[Opening Information shown section]

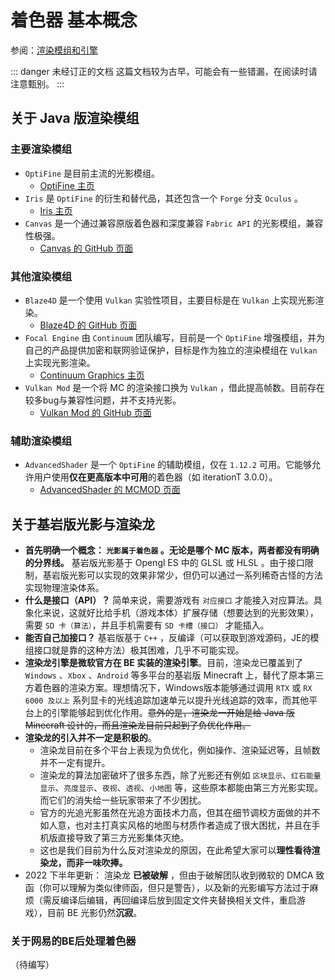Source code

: # 着色器 基本概念

参阅：[渲染模组和引擎](terms.md#渲染模组和引擎)

::: danger 未经订正的文档
这篇文档较为古早，可能会有一些错漏，在阅读时请注意甄别。
:::

<!--
重写大纲

着色器的基本概念
光影包和着色器的关系
渲染模组在运行光影中扮演的角色
JE渲染模组和引擎
BE渲染引擎
-->

## 关于 Java 版渲染模组

### 主要渲染模组

- `OptiFine` 是目前主流的光影模组。
  - [OptiFine 主页](https://www.optifine.net/home)
- `Iris` 是 `OptiFine` 的衍生和替代品，其还包含一个 `Forge` 分支 `Oculus` 。
  - [Iris 主页](https://irisshaders.net/)
- `Canvas` 是一个通过兼容原版着色器和深度兼容 `Fabric API` 的光影模组，兼容性极强。
  - [Canvas 的 GitHub 页面](https://github.com/vram-guild/canvas)

### 其他渲染模组

- `Blaze4D` 是一个使用 `Vulkan` 实验性项目，主要目标是在 `Vulkan` 上实现光影渲染。
  - [Blaze4D 的 GitHub 页面](https://github.com/KilnGraphics/Blaze4D)
- `Focal Engine` 由 `Continuum` 团队编写，目前是一个 `OptiFine` 增强模组，并为自己的产品提供加密和联网验证保护，目标是作为独立的渲染模组在 `Vulkan` 上实现光影渲染。
  - [Continuum Graphics 主页](https://continuum.graphics/)
- `Vulkan Mod` 是一个将 MC 的渲染接口换为 `Vulkan` ，借此提高帧数。目前存在较多bug与兼容性问题，并不支持光影。
  - [Vulkan Mod 的 GitHub 页面](https://github.com/xCollateral/VulkanMod)

### 辅助渲染模组

- `AdvancedShader` 是一个 `OptiFine` 的辅助模组，仅在 `1.12.2` 可用。它能够允许用户使用**仅在更高版本中可用**的着色器（如 iterationT 3.0.0）。
  - [AdvancedShader 的 MCMOD 页面](https://www.mcmod.cn/class/7814.html)

## 关于基岩版光影与渲染龙

- **首先明确一个概念： `光影属于着色器` 。无论是哪个 MC 版本，两者都没有明确的分界线。** 基岩版光影基于 Opengl ES 中的 GLSL 或 HLSL 。由于接口限制，基岩版光影可以实现的效果非常少，但仍可以通过一系列稀奇古怪的方法实现物理渲染体系。
- **什么是接口（API）？** 简单来说，需要游戏有 `对应接口` 才能接入对应算法。具象化来说，这就好比给手机（游戏本体）扩展存储（想要达到的光影效果），需要 `SD 卡（算法）`，并且手机需要有  `SD 卡槽（接口）` 才能插入。
- **能否自己加接口？** 基岩版基于 `C++` ，反编译（可以获取到游戏源码，JE的模组接口就是靠的这种方法）极其困难，几乎不可能实现。
- **渲染龙引擎是微软官方在 BE 实装的渲染引擎**。目前，渲染龙已覆盖到了 `Windows` 、`Xbox` 、`Android` 等多平台的基岩版 Minecraft 上，替代了原本第三方着色器的渲染方案。理想情况下，Windows版本能够通过调用 `RTX` 或 `RX 6000 及以上` 系列显卡的光线追踪加速单元以提升光线追踪的效率，而其他平台上的引擎能够起到优化作用。~~意外的是，渲染龙一开始是给 Java 版 Minecraft 设计的，而且渲染龙目前只起到了负优化作用。~~
- **渲染龙的引入并不一定是积极的**。
  - 渲染龙目前在多个平台上表现为负优化，例如操作、渲染延迟等，且帧数并不一定有提升。
  - 渲染龙的算法加密破坏了很多东西，除了光影还有例如 `区块显示`、`红石能量显示`、`亮度显示`、`夜视`、`透视`、`小地图` 等，这些原本都能由第三方光影实现。而它们的消失给一些玩家带来了不少困扰。
  - 官方的光追光影虽然在光追方面技术力高，但其在细节调校方面做的并不如人意，也对主打真实风格的地图与材质作者造成了很大困扰，并且在手机版直接导致了第三方光影集体灭绝。
  - 这也是我们目前为什么反对渲染龙的原因，在此希望大家可以**理性看待渲染龙，而非一味吹捧。**
- 2022 下半年更新： 渲染龙 **已被破解** ，但由于破解团队收到微软的 DMCA 致函（你可以理解为类似律师函，但只是警告），以及新的光影编写方法过于麻烦（需反编译后编辑，再回编译后放到固定文件夹替换相关文件，重启游戏），目前 BE 光影仍然**沉寂**。

### 关于网易的BE后处理着色器

（待编写）
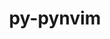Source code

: ---
title: "py-pynvim"
layout: cache
categories: [package, develop-2023-12-10]
meta: {"versions": ["0.4.3"], "compilers": ["gcc@=7.5.0"], "oss": ["ubuntu18.04"], "platforms": ["linux"], "targets": ["x86_64_v3"], "stacks": ["developer-tools", "root"], "num_specs": 1, "num_specs_by_stack": {"developer-tools": 1, "root": 1}}
spec_details: [{"hash": "ts7kgvchdacuz5qi44qdqrutn6fuhh7i", "compiler": "gcc@=7.5.0", "versions": ["0.4.3"], "os": "ubuntu18.04", "platform": "linux", "target": "x86_64_v3", "variants": ["build_system=python_pip"], "stacks": ["developer-tools", "root"], "size": "-", "tarball": "https://binaries.spack.io/develop-2023-12-10/build_cache/linux-ubuntu18.04-x86_64_v3/gcc-7.5.0/py-pynvim-0.4.3/linux-ubuntu18.04-x86_64_v3-gcc-7.5.0-py-pynvim-0.4.3-ts7kgvchdacuz5qi44qdqrutn6fuhh7i.spack"}]
---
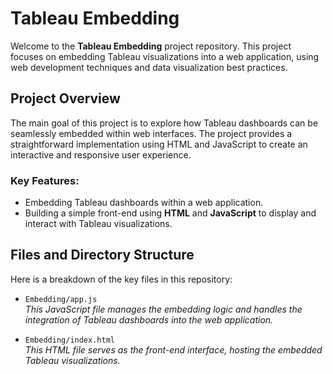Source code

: # **Tableau Embedding**

Welcome to the **Tableau Embedding** project repository. This project focuses on embedding Tableau visualizations into a web application, using web development techniques and data visualization best practices.

## **Project Overview**

The main goal of this project is to explore how Tableau dashboards can be seamlessly embedded within web interfaces. The project provides a straightforward implementation using HTML and JavaScript to create an interactive and responsive user experience.

### **Key Features:**
- Embedding Tableau dashboards within a web application.
- Building a simple front-end using **HTML** and **JavaScript** to display and interact with Tableau visualizations.

## **Files and Directory Structure**

Here is a breakdown of the key files in this repository:

- `Embedding/app.js`  
   *This JavaScript file manages the embedding logic and handles the integration of Tableau dashboards into the web application.*

- `Embedding/index.html`  
   *This HTML file serves as the front-end interface, hosting the embedded Tableau visualizations.*
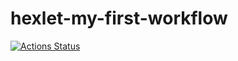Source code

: # hexlet-my-first-workflow

[![Actions Status](https://https://github.com/canekg/hexlet-my-first-workflow/actions/workflows//badge.svg)](https://github.com/canekg/hexlet-my-first-workflow/actions)
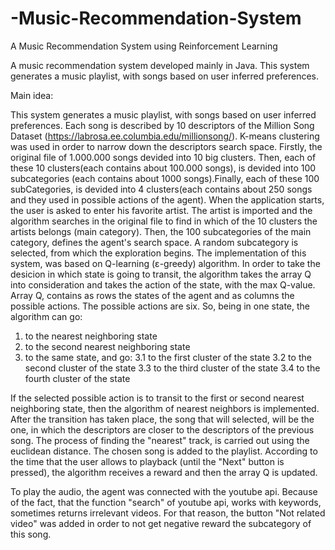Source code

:# -Music-Recommendation-System

A Music Recommendation System using Reinforcement Learning 

Α music recommendation system developed mainly in Java. This system generates a music playlist, with songs based on user inferred preferences.

Main idea:

This system generates a music playlist, with songs based on user inferred preferences. Each song is described by 10 descriptors of the Million Song Dataset (https://labrosa.ee.columbia.edu/millionsong/). K-means clustering was used in order to narrow down the descriptors search space. Firstly, the original file of 1.000.000 songs devided into 10 big clusters. Then, each of these 10 clusters(each contains about 100.000 songs), is devided into 100 subcategories (each contains about 1000 songs).Finally, each of these 100 subCategories, is devided into 4 clusters(each contains about 250 songs and they used in possible actions of the agent). When the application starts, the user is asked to enter his favorite artist. The artist is imported and the algorithm searches in the original file to find in which of the 10 clusters the artists belongs (main category). Then, the 100 subcategories of the main category, defines the agent's search space. A random subcategory is selected, from which the exploration begins. The implementation of this system, was based on Q-learning (ε-greedy) algorithm. In order to take the desicion in which state is going to transit, the algorithm takes the array Q into consideration and takes the action of the state, with the max Q-value. Array Q, contains as rows the states of the agent and as columns the possible actions. The possible actions are six. So, being in one state, the algorithm can go:
  1. to the nearest neighboring state
  2. to the second nearest neighboring state
  3. to the same state, and go:
      3.1 to the first cluster of the state
      3.2 to the second cluster of the state
      3.3 to the third cluster of the state
      3.4 to the fourth cluster of the state
      
  If the selected possible action is to transit to the first or second nearest neighboring state, then the algorithm of nearest neighbors is implemented. After the transition has taken place, the song that will selected, will be the one, in which the descriptors are closer to the descriptors of the previous song. The process of finding the "nearest" track, is carried out using the euclidean distance.
The chosen song is added to the playlist. According to the time that the user allows to playback (until the "Next" button is pressed), the algorithm receives a reward and then the array Q is updated.

To play the audio, the agent was connected with the youtube api. Because of the fact, that the function "search" of youtube api, works with keywords, sometimes returns irrelevant videos. For that reason, the button "Not related video" was added in order to not get negative reward the subcategory of this song. 
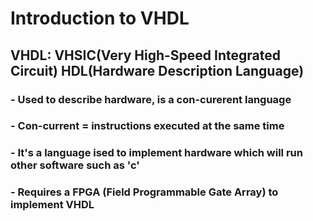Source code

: # **Introduction to VHDL**
## VHDL: VHSIC(Very High-Speed Integrated Circuit) HDL(Hardware Description Language)

### - Used to describe hardware, is a con-curerent language
### - Con-current = instructions executed at the same time
### - It's a language ised to implement hardware which will run other software such as 'c'
### - Requires a FPGA (Field Programmable Gate Array) to implement VHDL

[Closing Information shown section]

§ **Task goal**: The answer should be a single number giving how many lines in the records hold the word "reward".

§ **Response for this exercise**: 2